Expanding volume of the big biological data and its bonanza

With the increasingly accumulated large volumes of information about human, animals or microbe, researchers are starting to grapple with massive datasets and further elucidate the fundamental implications of those datasets in biology. For instance, a recent genetics study about six dog breeds to decipher adaption mechanisms under hypoxia in highland area has produced 3.2 terabytes (TB) genome sequencing data of 60 dogs from different altitudes along the “Ancient Tea Horse Road” [1]. After the data analysis, an important nonsynonymous mutation, G305S, was found on gene EPAS1enocding endothelial Per-Arnt-Sim (PAS) domain protein 1 and this mutation is most possibly involved in the adaption mechanisms of hypoxia. In a milestone study of using next-generation sequencing technology, Jay Shendure and his co-workers captured 12 human exomes [2]. They obtained over 30 gigabyte (GB) DNA sequencing data and found a SNP in gene MYH3 straightforward, which is causative for a monogenic human disease called Freeman–Sheldon syndrome (FSS). Another impressive big data based biomedicine study was performed by Lupski and his colleagues [3]. In this work, 12 pedigree samples were sequenced to acquire their whole genome DNA data for finding causative variations related to Charcot-Marie-Tooth (CMT) disease. Over one TB of genome sequencing data were analyzed, and then a novel missense mutation Y169H on gene SH3TC2 was found associated with CMT disease. All such studies show that big biological data has become an essential part of biological discovery and biomedical research [4], and clearly, the aforementioned discoveries are inconceivable without big biological data. Exponential growth in the amount of biological data undoubtedly means potential bonanza opportunities; nonetheless, we need to develop revolutionary measures for data management, analysis and accessibility.

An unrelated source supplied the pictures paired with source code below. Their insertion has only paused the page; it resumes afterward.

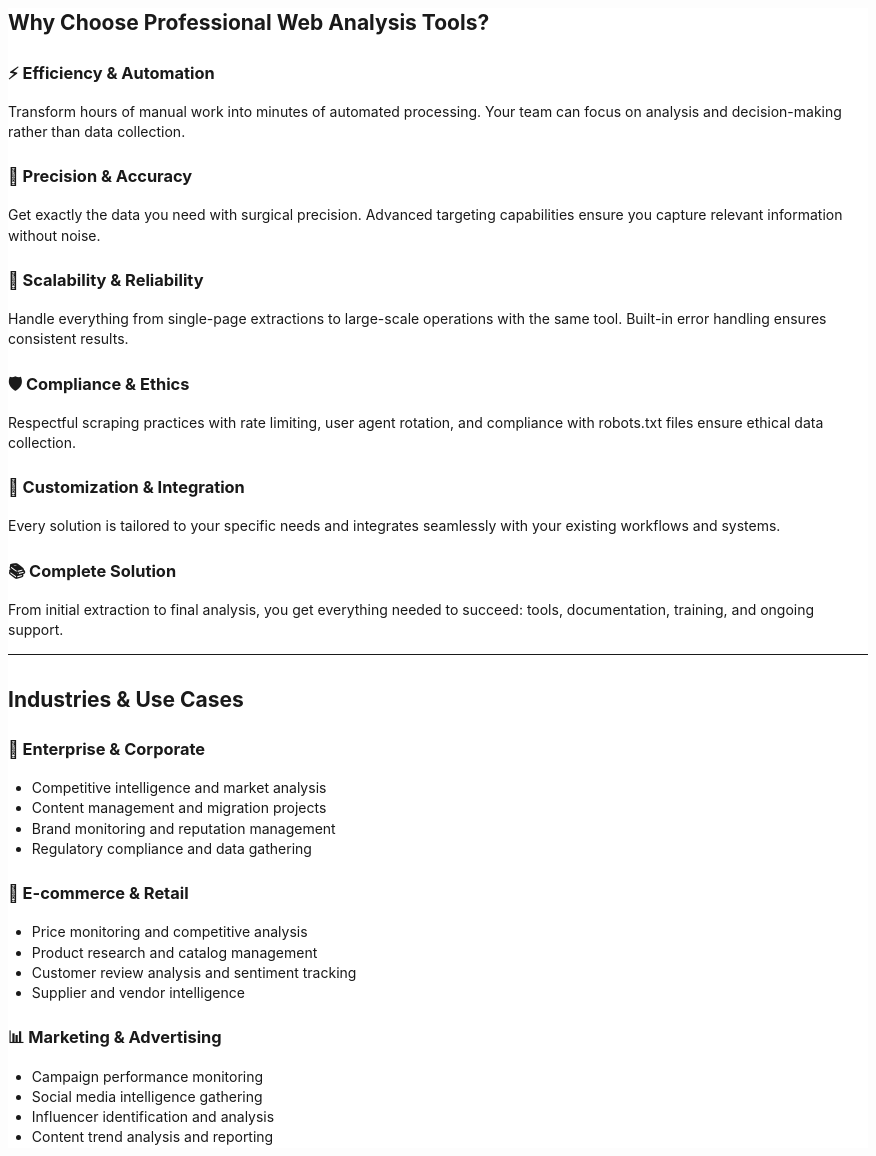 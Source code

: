 
## Why Choose Professional Web Analysis Tools?

### **⚡ Efficiency & Automation**
Transform hours of manual work into minutes of automated processing. Your team can focus on analysis and decision-making rather than data collection.

### **🎯 Precision & Accuracy**
Get exactly the data you need with surgical precision. Advanced targeting capabilities ensure you capture relevant information without noise.

### **🔄 Scalability & Reliability**
Handle everything from single-page extractions to large-scale operations with the same tool. Built-in error handling ensures consistent results.

### **🛡️ Compliance & Ethics**
Respectful scraping practices with rate limiting, user agent rotation, and compliance with robots.txt files ensure ethical data collection.

### **🔧 Customization & Integration**
Every solution is tailored to your specific needs and integrates seamlessly with your existing workflows and systems.

### **📚 Complete Solution**
From initial extraction to final analysis, you get everything needed to succeed: tools, documentation, training, and ongoing support.

---

## Industries & Use Cases

### **🏢 Enterprise & Corporate**
- Competitive intelligence and market analysis
- Content management and migration projects
- Brand monitoring and reputation management
- Regulatory compliance and data gathering

### **🛒 E-commerce & Retail**
- Price monitoring and competitive analysis
- Product research and catalog management
- Customer review analysis and sentiment tracking
- Supplier and vendor intelligence

### **📊 Marketing & Advertising**
- Campaign performance monitoring
- Social media intelligence gathering
- Influencer identification and analysis
- Content trend analysis and reporting
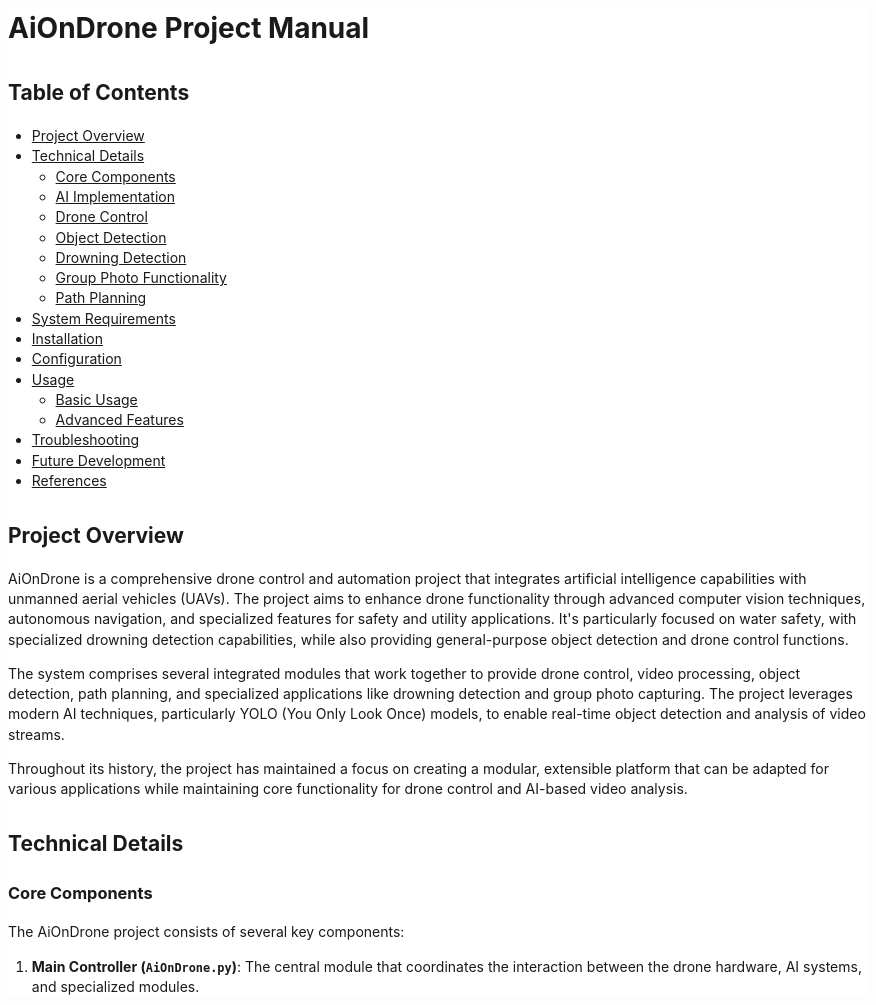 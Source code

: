 # AiOnDrone Project Manual

## Table of Contents

- [Project Overview](#project-overview)
- [Technical Details](#technical-details)
  - [Core Components](#core-components)
  - [AI Implementation](#ai-implementation)
  - [Drone Control](#drone-control)
  - [Object Detection](#object-detection)
  - [Drowning Detection](#drowning-detection)
  - [Group Photo Functionality](#group-photo-functionality)
  - [Path Planning](#path-planning)
- [System Requirements](#system-requirements)
- [Installation](#installation)
- [Configuration](#configuration)
- [Usage](#usage)
  - [Basic Usage](#basic-usage)
  - [Advanced Features](#advanced-features)
- [Troubleshooting](#troubleshooting)
- [Future Development](#future-development)
- [References](#references)

## Project Overview

AiOnDrone is a comprehensive drone control and automation project that integrates artificial intelligence capabilities with unmanned aerial vehicles (UAVs). The project aims to enhance drone functionality through advanced computer vision techniques, autonomous navigation, and specialized features for safety and utility applications. It's particularly focused on water safety, with specialized drowning detection capabilities, while also providing general-purpose object detection and drone control functions.

The system comprises several integrated modules that work together to provide drone control, video processing, object detection, path planning, and specialized applications like drowning detection and group photo capturing. The project leverages modern AI techniques, particularly YOLO (You Only Look Once) models, to enable real-time object detection and analysis of video streams.

Throughout its history, the project has maintained a focus on creating a modular, extensible platform that can be adapted for various applications while maintaining core functionality for drone control and AI-based video analysis.

## Technical Details

### Core Components

The AiOnDrone project consists of several key components:

1. **Main Controller (`AiOnDrone.py`)**: The central module that coordinates the interaction between the drone hardware, AI systems, and specialized modules.

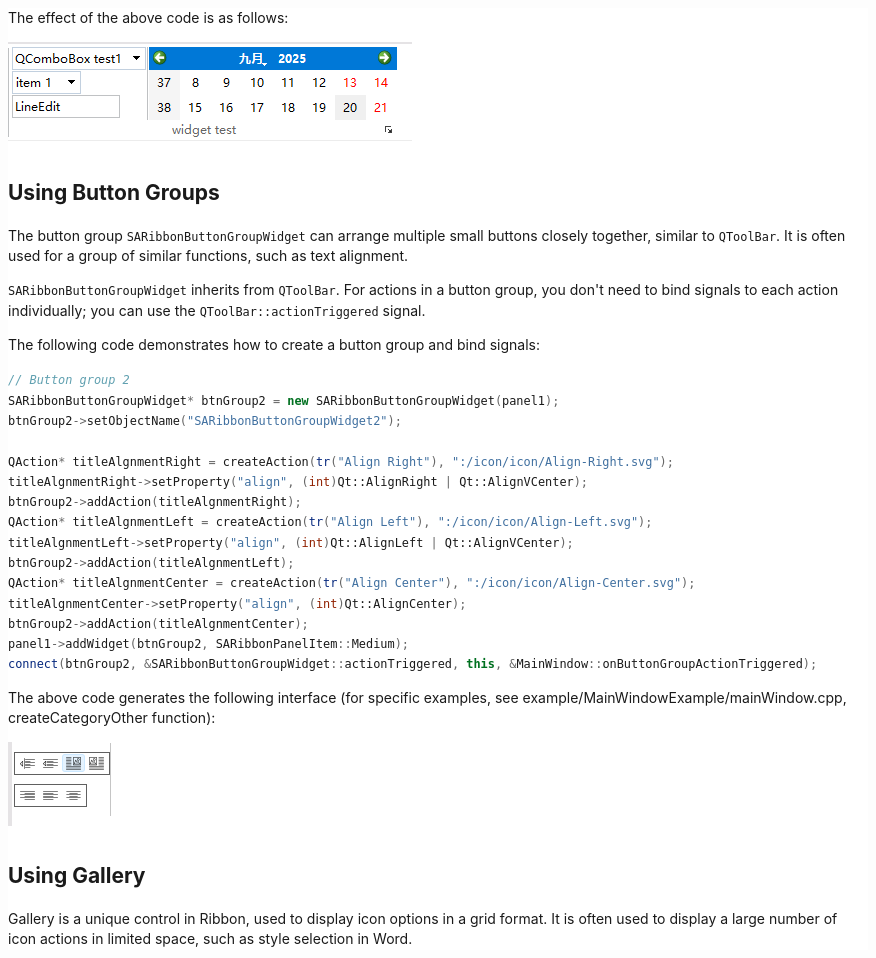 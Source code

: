 The effect of the above code is as follows:

![widget-in-panel](../../assets/pic/widget-in-panel.png)

## Using Button Groups

The button group `SARibbonButtonGroupWidget` can arrange multiple small buttons closely together, similar to `QToolBar`. It is often used for a group of similar functions, such as text alignment.

`SARibbonButtonGroupWidget` inherits from `QToolBar`. For actions in a button group, you don't need to bind signals to each action individually; you can use the `QToolBar::actionTriggered` signal.

The following code demonstrates how to create a button group and bind signals:

```cpp
// Button group 2
SARibbonButtonGroupWidget* btnGroup2 = new SARibbonButtonGroupWidget(panel1);
btnGroup2->setObjectName("SARibbonButtonGroupWidget2");

QAction* titleAlgnmentRight = createAction(tr("Align Right"), ":/icon/icon/Align-Right.svg");
titleAlgnmentRight->setProperty("align", (int)Qt::AlignRight | Qt::AlignVCenter);
btnGroup2->addAction(titleAlgnmentRight);
QAction* titleAlgnmentLeft = createAction(tr("Align Left"), ":/icon/icon/Align-Left.svg");
titleAlgnmentLeft->setProperty("align", (int)Qt::AlignLeft | Qt::AlignVCenter);
btnGroup2->addAction(titleAlgnmentLeft);
QAction* titleAlgnmentCenter = createAction(tr("Align Center"), ":/icon/icon/Align-Center.svg");
titleAlgnmentCenter->setProperty("align", (int)Qt::AlignCenter);
btnGroup2->addAction(titleAlgnmentCenter);
panel1->addWidget(btnGroup2, SARibbonPanelItem::Medium);
connect(btnGroup2, &SARibbonButtonGroupWidget::actionTriggered, this, &MainWindow::onButtonGroupActionTriggered);
```

The above code generates the following interface (for specific examples, see example/MainWindowExample/mainWindow.cpp, createCategoryOther function):

![button-group](../../assets/pic/button-group.png)

## Using Gallery

Gallery is a unique control in Ribbon, used to display icon options in a grid format. It is often used to display a large number of icon actions in limited space, such as style selection in Word.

Hypothesis-driven study is still a key for big biological data mining

Biological big data, in general, has the similar properties to the 4Vs of big data, in particular, at molecular levels. But, unlike the data gathered by Google, WeChat and Ali Baba, the big biological data is highly heterogeneous; even within the data, there exist intrinsic structures determined by various biological principles and experiment designs. Because of the 4-V features of big data, association or correlation rather than causal relationships are expected to be built among certain elements, such as genes, proteins, and pathways, across the whole big data. However, biological studies always need to know driving force or causal relationship among biological elements, which form complex biological systems. Many studies show that the existing intrinsic structures determined by various biological principles and experiment designs have already provided biological data miners or curators possible ways to identify causal relationship among biological molecules in big biological data. In this case, “hypothesis-driven study” is a key for big biological data mining, which can reduce the CPU time of data mining and the occupation of computing resources effectively. In other words, it is a key how we can rely on some reasonable hypotheses to guide our big biological data mining by solving 4-V problems efficiently. A remarkable example can be seen from a research study by Yuan and her colleagues [5]. They found that very diverse outputs are often generated when the same gene expression data is analyzed using different algorithms, i.e., low overlap and substantial false positives. The problem results from the extreme heterogeneousness of gene expression data and there is no guarantee that a pure statistical model will solve it. A recent effort was made to present a methodology, aimed to circumvent the limitations of pure statistical models and general gene expression data analysis strategy. The method was based on a simple biological assumption: “If a number of genes that are conservatively co-expressed emerge as a dynamically-cooperative group across certain biological processes, these genes are most likely functionally closely related with physiological and pathological processes” [5]. Then, according to this “hypothesis”, the data mining is just to be converted to finding those gene clusters with strongly cooperative and conservative properties across cancer progression stages.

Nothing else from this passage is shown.